# [What the task requires]
Each record should be given again exactly as it appears, with no image included.

# [Given records]
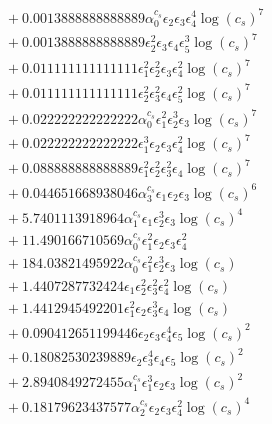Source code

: \documentclass[10pt]{article}
\begin{document}
\begin{align*}
&{}  + 0.0013888888888889 \alpha_{0}^{c_s} \epsilon_{2} \epsilon_{3} \epsilon_{4}^{4} \log{\left(c_{s} \right)}^{7} \\
&{}  + 0.0013888888888889 \epsilon_{2}^{2} \epsilon_{3} \epsilon_{4} \epsilon_{5}^{3} \log{\left(c_{s} \right)}^{7} \\
&{}  + 0.011111111111111 \epsilon_{1}^{2} \epsilon_{2}^{2} \epsilon_{3} \epsilon_{4}^{2} \log{\left(c_{s} \right)}^{7} \\
&{}  + 0.011111111111111 \epsilon_{2}^{2} \epsilon_{3}^{2} \epsilon_{4} \epsilon_{5}^{2} \log{\left(c_{s} \right)}^{7} \\
&{}  + 0.022222222222222 \alpha_{0}^{c_s} \epsilon_{1}^{2} \epsilon_{2}^{3} \epsilon_{3} \log{\left(c_{s} \right)}^{7} \\
&{}  + 0.022222222222222 \epsilon_{1}^{3} \epsilon_{2} \epsilon_{3} \epsilon_{4}^{2} \log{\left(c_{s} \right)}^{7} \\
&{}  + 0.088888888888889 \epsilon_{1}^{2} \epsilon_{2}^{2} \epsilon_{3}^{2} \epsilon_{4} \log{\left(c_{s} \right)}^{7} \\
&{}  + 0.044651668938046 \alpha_{3}^{c_s} \epsilon_{1} \epsilon_{2} \epsilon_{3} \log{\left(c_{s} \right)}^{6} \\
&{}  + 5.7401113918964 \alpha_{1}^{c_s} \epsilon_{1} \epsilon_{2}^{3} \epsilon_{3} \log{\left(c_{s} \right)}^{4} \\
&{}  + 11.490166710569 \alpha_{0}^{c_s} \epsilon_{1}^{2} \epsilon_{2} \epsilon_{3} \epsilon_{4}^{2} \\
&{}  + 184.03821495922 \alpha_{0}^{c_s} \epsilon_{1}^{2} \epsilon_{2}^{3} \epsilon_{3} \log{\left(c_{s} \right)} \\
&{}  + 1.4407287732424 \epsilon_{1} \epsilon_{2}^{2} \epsilon_{3}^{2} \epsilon_{4}^{2} \log{\left(c_{s} \right)} \\
&{}  + 1.4412945492201 \epsilon_{1}^{2} \epsilon_{2} \epsilon_{3}^{3} \epsilon_{4} \log{\left(c_{s} \right)} \\
&{}  + 0.090412651199446 \epsilon_{2} \epsilon_{3} \epsilon_{4}^{4} \epsilon_{5} \log{\left(c_{s} \right)}^{2} \\
&{}  + 0.18082530239889 \epsilon_{2} \epsilon_{3}^{4} \epsilon_{4} \epsilon_{5} \log{\left(c_{s} \right)}^{2} \\
&{}  + 2.8940849272455 \alpha_{1}^{c_s} \epsilon_{1}^{3} \epsilon_{2} \epsilon_{3} \log{\left(c_{s} \right)}^{2} \\
&{}  + 0.18179623437577 \alpha_{2}^{c_s} \epsilon_{2} \epsilon_{3} \epsilon_{4}^{2} \log{\left(c_{s} \right)}^{4} \\

\end{align*}
\end{document}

# [Solution to the problem]
Source code

: \documentclass[10pt]{article}
\begin{document}
\begin{align*}
&{}  + 0.0013888888888889 \alpha_{0}^{c_s} \epsilon_{2} \epsilon_{3} \epsilon_{4}^{4} \log{\left(c_{s} \right)}^{7} \\
&{}  + 0.0013888888888889 \epsilon_{2}^{2} \epsilon_{3} \epsilon_{4} \epsilon_{5}^{3} \log{\left(c_{s} \right)}^{7} \\
&{}  + 0.011111111111111 \epsilon_{1}^{2} \epsilon_{2}^{2} \epsilon_{3} \epsilon_{4}^{2} \log{\left(c_{s} \right)}^{7} \\
&{}  + 0.011111111111111 \epsilon_{2}^{2} \epsilon_{3}^{2} \epsilon_{4} \epsilon_{5}^{2} \log{\left(c_{s} \right)}^{7} \\
&{}  + 0.022222222222222 \alpha_{0}^{c_s} \epsilon_{1}^{2} \epsilon_{2}^{3} \epsilon_{3} \log{\left(c_{s} \right)}^{7} \\
&{}  + 0.022222222222222 \epsilon_{1}^{3} \epsilon_{2} \epsilon_{3} \epsilon_{4}^{2} \log{\left(c_{s} \right)}^{7} \\
&{}  + 0.088888888888889 \epsilon_{1}^{2} \epsilon_{2}^{2} \epsilon_{3}^{2} \epsilon_{4} \log{\left(c_{s} \right)}^{7} \\
&{}  + 0.044651668938046 \alpha_{3}^{c_s} \epsilon_{1} \epsilon_{2} \epsilon_{3} \log{\left(c_{s} \right)}^{6} \\
&{}  + 5.7401113918964 \alpha_{1}^{c_s} \epsilon_{1} \epsilon_{2}^{3} \epsilon_{3} \log{\left(c_{s} \right)}^{4} \\
&{}  + 11.490166710569 \alpha_{0}^{c_s} \epsilon_{1}^{2} \epsilon_{2} \epsilon_{3} \epsilon_{4}^{2} \\
&{}  + 184.03821495922 \alpha_{0}^{c_s} \epsilon_{1}^{2} \epsilon_{2}^{3} \epsilon_{3} \log{\left(c_{s} \right)} \\
&{}  + 1.4407287732424 \epsilon_{1} \epsilon_{2}^{2} \epsilon_{3}^{2} \epsilon_{4}^{2} \log{\left(c_{s} \right)} \\
&{}  + 1.4412945492201 \epsilon_{1}^{2} \epsilon_{2} \epsilon_{3}^{3} \epsilon_{4} \log{\left(c_{s} \right)} \\
&{}  + 0.090412651199446 \epsilon_{2} \epsilon_{3} \epsilon_{4}^{4} \epsilon_{5} \log{\left(c_{s} \right)}^{2} \\
&{}  + 0.18082530239889 \epsilon_{2} \epsilon_{3}^{4} \epsilon_{4} \epsilon_{5} \log{\left(c_{s} \right)}^{2} \\
&{}  + 2.8940849272455 \alpha_{1}^{c_s} \epsilon_{1}^{3} \epsilon_{2} \epsilon_{3} \log{\left(c_{s} \right)}^{2} \\
&{}  + 0.18179623437577 \alpha_{2}^{c_s} \epsilon_{2} \epsilon_{3} \epsilon_{4}^{2} \log{\left(c_{s} \right)}^{4} \\

\end{align*}
\end{document}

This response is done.